Becoming part of the CNCF family
Cloud native has been in the DNA of Chaos Mesh since the very beginning. Joining CNCF was a natural choice, which marks a critical step for Chaos Mesh to becoming a vendor-neutral, open and transparent open-source community. Aside from integration within the cloud native ecosystem, joining CNCF gives Chaos Mesh:
More community and project exposure. Collaborations with other projects and various cloud native community activities such as Kubernetes Meetup and KubeCon have presented us great opportunities to communicate with the community. We are amazed how the high-quality content produced by the community has also played a positive and far-reaching role in promoting Chaos Mesh.
A more complete and open community framework. CNCF provides a rather mature framework for open-source community operations. Under CNCF’s guidance, we established our basic community framework, including a Code of Conduct, Contributing Guide, and Roadmap. We’ve also created our own channel, #project-chaos-mesh, under CNCF’s Slack.
A friendly and supportive community
The quality of the open source community determines whether our adopters and contributors are willing to stick around and get involved in the community for the long run. In this regard, we’ve been working hard on:
Continuously enriching documentation and optimizing its structure. So far, we have developed a complete set of documentation for different groups of audiences, including a user guide and developer guide, quick start guides, use cases, and a contributing guide. All are constantly updated per each release.

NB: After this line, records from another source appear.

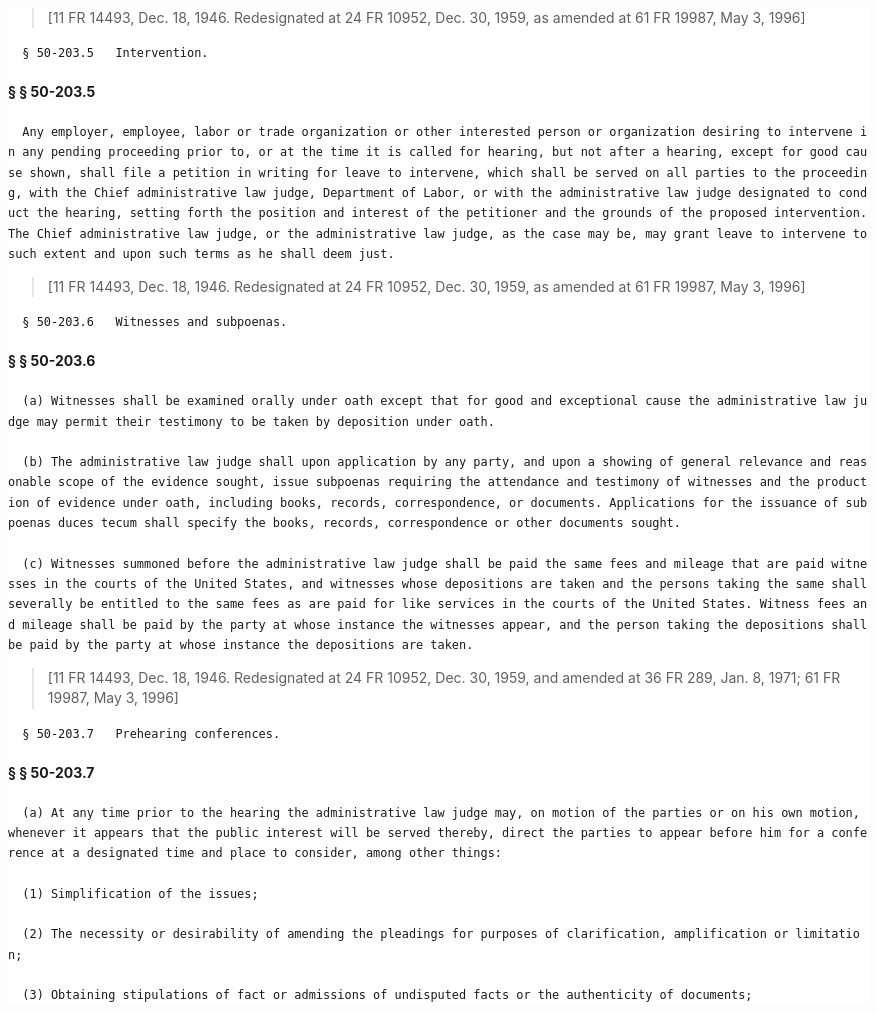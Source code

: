 > [11 FR 14493, Dec. 18, 1946. Redesignated at 24 FR 10952, Dec. 30, 1959, as amended at 61 FR 19987, May 3, 1996]

      § 50-203.5   Intervention.

#### § § 50-203.5

      Any employer, employee, labor or trade organization or other interested person or organization desiring to intervene in any pending proceeding prior to, or at the time it is called for hearing, but not after a hearing, except for good cause shown, shall file a petition in writing for leave to intervene, which shall be served on all parties to the proceeding, with the Chief administrative law judge, Department of Labor, or with the administrative law judge designated to conduct the hearing, setting forth the position and interest of the petitioner and the grounds of the proposed intervention. The Chief administrative law judge, or the administrative law judge, as the case may be, may grant leave to intervene to such extent and upon such terms as he shall deem just.

> [11 FR 14493, Dec. 18, 1946. Redesignated at 24 FR 10952, Dec. 30, 1959, as amended at 61 FR 19987, May 3, 1996]

      § 50-203.6   Witnesses and subpoenas.

#### § § 50-203.6

      (a) Witnesses shall be examined orally under oath except that for good and exceptional cause the administrative law judge may permit their testimony to be taken by deposition under oath.

      (b) The administrative law judge shall upon application by any party, and upon a showing of general relevance and reasonable scope of the evidence sought, issue subpoenas requiring the attendance and testimony of witnesses and the production of evidence under oath, including books, records, correspondence, or documents. Applications for the issuance of subpoenas duces tecum shall specify the books, records, correspondence or other documents sought.

      (c) Witnesses summoned before the administrative law judge shall be paid the same fees and mileage that are paid witnesses in the courts of the United States, and witnesses whose depositions are taken and the persons taking the same shall severally be entitled to the same fees as are paid for like services in the courts of the United States. Witness fees and mileage shall be paid by the party at whose instance the witnesses appear, and the person taking the depositions shall be paid by the party at whose instance the depositions are taken.

> [11 FR 14493, Dec. 18, 1946. Redesignated at 24 FR 10952, Dec. 30, 1959, and amended at 36 FR 289, Jan. 8, 1971; 61 FR 19987, May 3, 1996]

      § 50-203.7   Prehearing conferences.

#### § § 50-203.7

      (a) At any time prior to the hearing the administrative law judge may, on motion of the parties or on his own motion, whenever it appears that the public interest will be served thereby, direct the parties to appear before him for a conference at a designated time and place to consider, among other things:

      (1) Simplification of the issues;

      (2) The necessity or desirability of amending the pleadings for purposes of clarification, amplification or limitation;

      (3) Obtaining stipulations of fact or admissions of undisputed facts or the authenticity of documents;
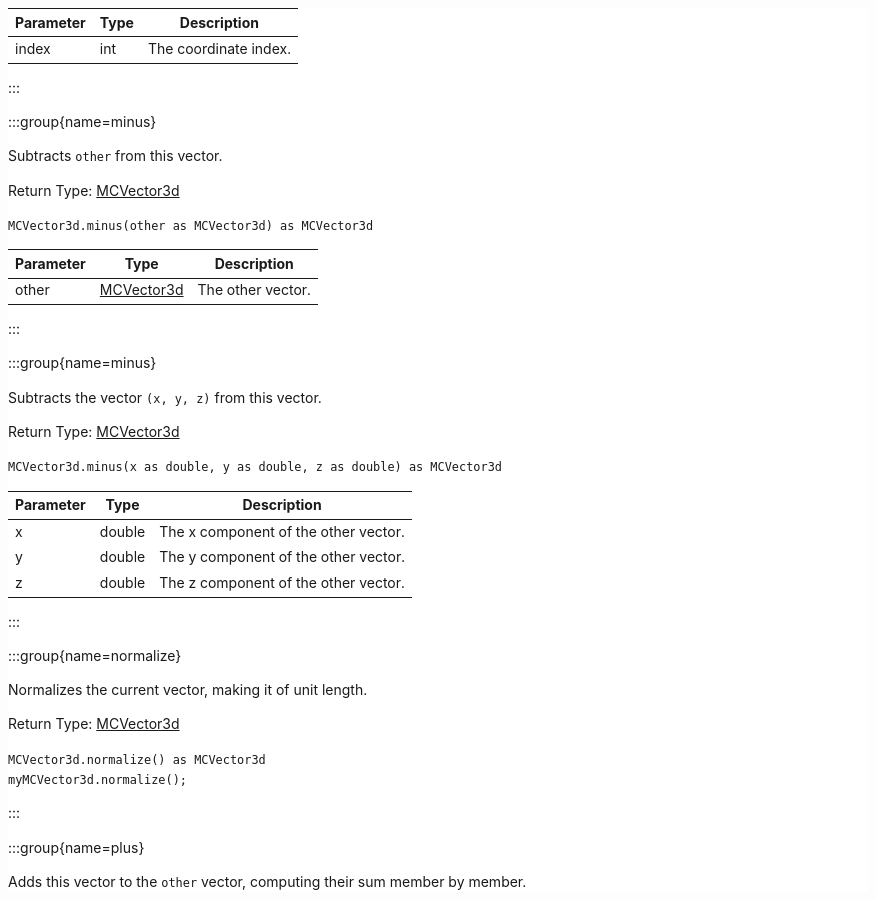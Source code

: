 | Parameter | Type | Description |
|-----------|------|-------------|
| index | int | The coordinate index. |


:::

:::group{name=minus}

Subtracts <code>other</code> from this vector.

Return Type: [MCVector3d](/vanilla/api/util/MCVector3d)

```zenscript
MCVector3d.minus(other as MCVector3d) as MCVector3d
```

| Parameter | Type | Description |
|-----------|------|-------------|
| other | [MCVector3d](/vanilla/api/util/MCVector3d) | The other vector. |


:::

:::group{name=minus}

Subtracts the vector <code>(x, y, z)</code> from this vector.

Return Type: [MCVector3d](/vanilla/api/util/MCVector3d)

```zenscript
MCVector3d.minus(x as double, y as double, z as double) as MCVector3d
```

| Parameter | Type | Description |
|-----------|------|-------------|
| x | double | The x component of the other vector. |
| y | double | The y component of the other vector. |
| z | double | The z component of the other vector. |


:::

:::group{name=normalize}

Normalizes the current vector, making it of unit length.

Return Type: [MCVector3d](/vanilla/api/util/MCVector3d)

```zenscript
MCVector3d.normalize() as MCVector3d
myMCVector3d.normalize();
```

:::

:::group{name=plus}

Adds this vector to the <code>other</code> vector, computing their sum member by member.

Working with the community to publish blog posts, tutorials, use cases, and chaos engineering practices. So far, we’ve produced 26 Chaos Mesh related articles. Among them is an interactive tutorial, published on O’Reilly’s Katakoda site. These materials make a great complement to the documentation.
Repurposing and amplifying videos and tutorials generated in community meetings, webinars, and meetups. Valuing and responding to community feedback and queries.
Google’s recent global outage reminded us of the importance of system reliability, and it highlighted the importance of chaos engineering. Liz Rice, CNCF TOC Chair, shared The 5 technologies to watch in 2021, and chaos engineering is on top of the list. We boldly predict that chaos engineering is about to enter a new stage in the near future. Chaos Mesh 2.0 is now in active development, and it includes community requirements such as an embedded workflow engine to support the definition and management of more flexible chaos scenarios, application state checking mechanisms, and more detailed experiments reports. Follow along through the project roadmap.
Last but not least
Chaos Mesh has grown so much in the past year, yet it is still young, and we have just set sail towards our goal. In the meantime, we call for all of you to participate and help build the Chaos Engineering system ecology together!